Endoscopic resection for mucosal esophageal adenocarcinoma is safe and highly effective, and should be the new standard of care.
That’s according to Dr. Oliver Pech, whose study in the March issue of Gastroenterology showed a complete remission rate of 93.8% over nearly 5 years of follow-up (doi: 10.1053/j.gastro.2013.11.006).
Dr. Pech, of the University of Regensburg, Germany, and his colleagues looked at 1,000 consecutive patients (mean age, 69 years; 861 men) with mucosal adenocarcinoma of the esophagus, who were referred to a single center between October 1996 and September 2010.
All patients had mucosal Barrett’s carcinoma; lesions judged resectable were first subjected to diagnostic endoscopic resection for staging, even when the macroscopic appearance suggested submucosal disease. Patients with low-grade dysplasia, high-grade dysplasia, and submucosal or more advanced cancer (T1 or greater) were excluded.
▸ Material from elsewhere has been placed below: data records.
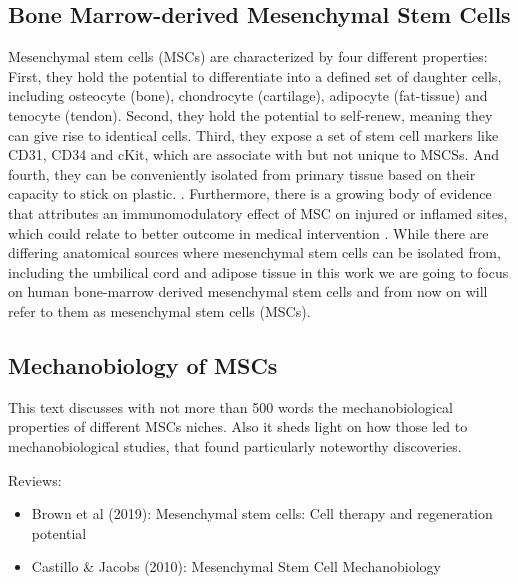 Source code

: \subsection{Bone Marrow-derived Mesenchymal Stem Cells}

Mesenchymal stem cells (MSCs) are characterized by four different properties: First, they hold the potential to differentiate into a defined set of daughter cells, including osteocyte (bone), chondrocyte (cartilage), adipocyte (fat-tissue) and tenocyte (tendon).\cite{Ng2008} Second, they hold the potential to self-renew, meaning they can give rise to identical cells. Third, they expose a set of stem cell markers like CD31, CD34 and cKit, which are associate with but not unique to MSCSs. \cite{Battula2009} And fourth, they can be conveniently isolated from primary tissue based on their capacity to stick on plastic. \cite{Buhring2007}. Furthermore, there is a growing body of evidence that attributes an immunomodulatory effect of MSC on injured or inflamed sites, which could relate to better outcome in medical intervention \cite{Caplan2011, Hass2011}.
While there are differing anatomical sources where mesenchymal stem cells can be isolated from, including the umbilical cord and adipose tissue \cite{Barlow2008, Hass2011} in this work we are going to focus on human bone-marrow derived mesenchymal stem cells and from now on will refer to them as mesenchymal stem cells (MSCs).

\subsection{Mechanobiology of MSCs}

This text discusses with not more than 500 words the mechanobiological properties of different MSCs niches. Also it sheds light on how those led to mechanobiological studies, that found particularly noteworthy discoveries. \par

Reviews:
\begin{itemize}
	\item Brown et al (2019): Mesenchymal stem cells: Cell therapy and regeneration potential
	\item Castillo \& Jacobs (2010): Mesenchymal Stem Cell Mechanobiology
\end{itemize}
In total, 481 patients had short-segment Barrett’s esophagus, and the remainder had long-segment Barrett’s. The majority (n = 493) had intraepithelial adenocarcinoma, according to staging by endoscopic resection, while 240 patients had adenocarcinoma invading the tunica propria, 124 had invasion of the first layer of the muscularis mucosae, and the remaining 143 had disease of the second layer of the muscularis mucosae.
En bloc resection was performed in 508 patients and piecemeal resection in the rest.
The authors found that complete remission, defined as an R0 resection plus one normal surveillance endoscopy, was achieved in 963 (96.3%) of the 1,000 patients in the study.
Among these, recurrence of neoplasia (high-grade dysplasia or adenocarcinoma) was detected in 14.5% of the patients (140 out of the 963) after a median 26.5 months; 115 were successfully retreated with additional endoscopic resection.
That translated to a long-term complete remission rate of 93.8% (mean, 56.6 months) and a 5-year survival rate of 91.5%.
Looking at safety, Dr. Pech reported that 15 patients experienced major complications, including bleeding with a corresponding drop in hemoglobin of at least 2 g/dL (in 14 cases) and perforation (in 1).
He added that the relatively minor complication of stenosis requiring dilation occurred in 13 cases, all of which were managed endoscopically. Finally, in an analysis of which patients were more likely to have successful endoscopic treatment, the authors determined that long-segment Barrett’s as well as poorly differentiated mucosal adenocarcinoma (as opposed to well-differentiated lesions) had a significantly higher risk for failure (P less than .0001 for both).
The authors conceded that referral bias cannot be excluded in this cohort, "because it is possible that only patients with early Barrett’s carcinoma that was endoscopically well treatable may have been referred."
Additionally, over the long course of the study, best practices for Barrett’s esophagus and high grade-dysplasia have evolved considerably, "moving away from multimodal therapy for early Barrett’s carcinoma using a combination of [endoscopic resection], photodynamic therapy, [argon plasma coagulation], and laser toward a strict and purely resectional form of treatment."
Nevertheless, "the data presented here on the largest series published to date on endoscopic therapy for mucosal adenocarcinomas in 1,000 patients confirm the safety of endoscopic resection," the authors wrote.
"Endoscopic therapy for mucosal Barrett’s carcinoma should therefore become the international gold standard for treatment," they added.
The authors stated that they had no conflicts of interest to disclose. They disclosed no funding.